[Stored data entries]
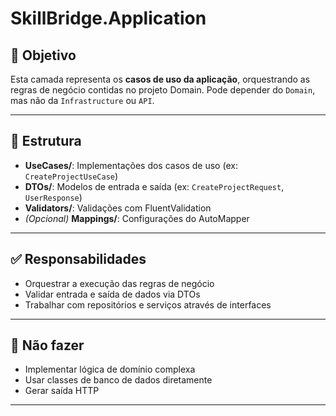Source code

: # SkillBridge.Application

## 🎯 Objetivo
Esta camada representa os **casos de uso da aplicação**, orquestrando as regras de negócio contidas no projeto Domain. Pode depender do `Domain`, mas não da `Infrastructure` ou `API`.

---

## 📁 Estrutura

- **UseCases/**: Implementações dos casos de uso (ex: `CreateProjectUseCase`)
- **DTOs/**: Modelos de entrada e saída (ex: `CreateProjectRequest`, `UserResponse`)
- **Validators/**: Validações com FluentValidation
- *(Opcional)* **Mappings/**: Configurações do AutoMapper

---

## ✅ Responsabilidades

- Orquestrar a execução das regras de negócio
- Validar entrada e saída de dados via DTOs
- Trabalhar com repositórios e serviços através de interfaces

---

## 🚫 Não fazer

- Implementar lógica de domínio complexa
- Usar classes de banco de dados diretamente
- Gerar saída HTTP

---
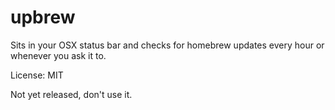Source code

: # upbrew

Sits in your OSX status bar and checks for homebrew updates every hour or whenever you ask it to.

License: MIT

Not yet released, don't use it.

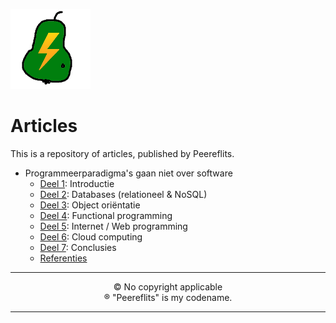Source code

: ![Logo](./img/peereflits-logo.png) 

# Articles

This is a repository of articles, published by Peereflits.

* Programmeerparadigma's gaan niet over software
   * [Deel 1](./Programmeerparadigmas-gaan-niet-over-software/deel-01-intro.md): Introductie
   * [Deel 2](./Programmeerparadigmas-gaan-niet-over-software/deel-02-dbs.md): Databases (relationeel & NoSQL)
   * [Deel 3](./Programmeerparadigmas-gaan-niet-over-software/deel-03-oo.md): Object oriëntatie
   * [Deel 4](./Programmeerparadigmas-gaan-niet-over-software/deel-04-fp.md): Functional programming
   * [Deel 5](./Programmeerparadigmas-gaan-niet-over-software/deel-05-wp.md): Internet / Web programming
   * [Deel 6](./Programmeerparadigmas-gaan-niet-over-software/deel-06-cc.md): Cloud computing
   * [Deel 7](./Programmeerparadigmas-gaan-niet-over-software/deel-07-conclusies.md): Conclusies
   * [Referenties](./Programmeerparadigmas-gaan-niet-over-software/deel-08-referenties.md)

---

<p align="center">
&copy; No copyright applicable<br />
&#174; "Peereflits" is my codename.
</p>

---

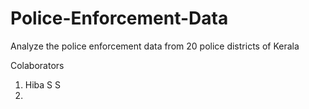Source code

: # Police-Enforcement-Data
Analyze the police enforcement data from 20 police districts of Kerala

Colaborators
1. Hiba S S
2. 
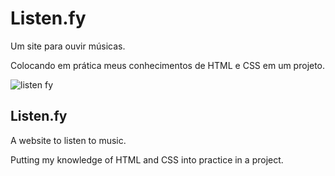 # Listen.fy
Um site para ouvir músicas.

Colocando em prática meus conhecimentos de HTML e CSS em um projeto.

![listen fy](https://user-images.githubusercontent.com/111544279/229325724-7486dbd6-85ab-46ab-94b2-6cc57c59c2e4.JPG)


## Listen.fy
A website to listen to music.

Putting my knowledge of HTML and CSS into practice in a project.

- [Assignment]: Starting with the line that contains "Colocando em prática", restate every line up to and including the last one above, exactly.

- [Answer section]:
Colocando em prática meus conhecimentos de HTML e CSS em um projeto.

![listen fy](https://user-images.githubusercontent.com/111544279/229325724-7486dbd6-85ab-46ab-94b2-6cc57c59c2e4.JPG)


## Listen.fy
A website to listen to music.

Putting my knowledge of HTML and CSS into practice in a project.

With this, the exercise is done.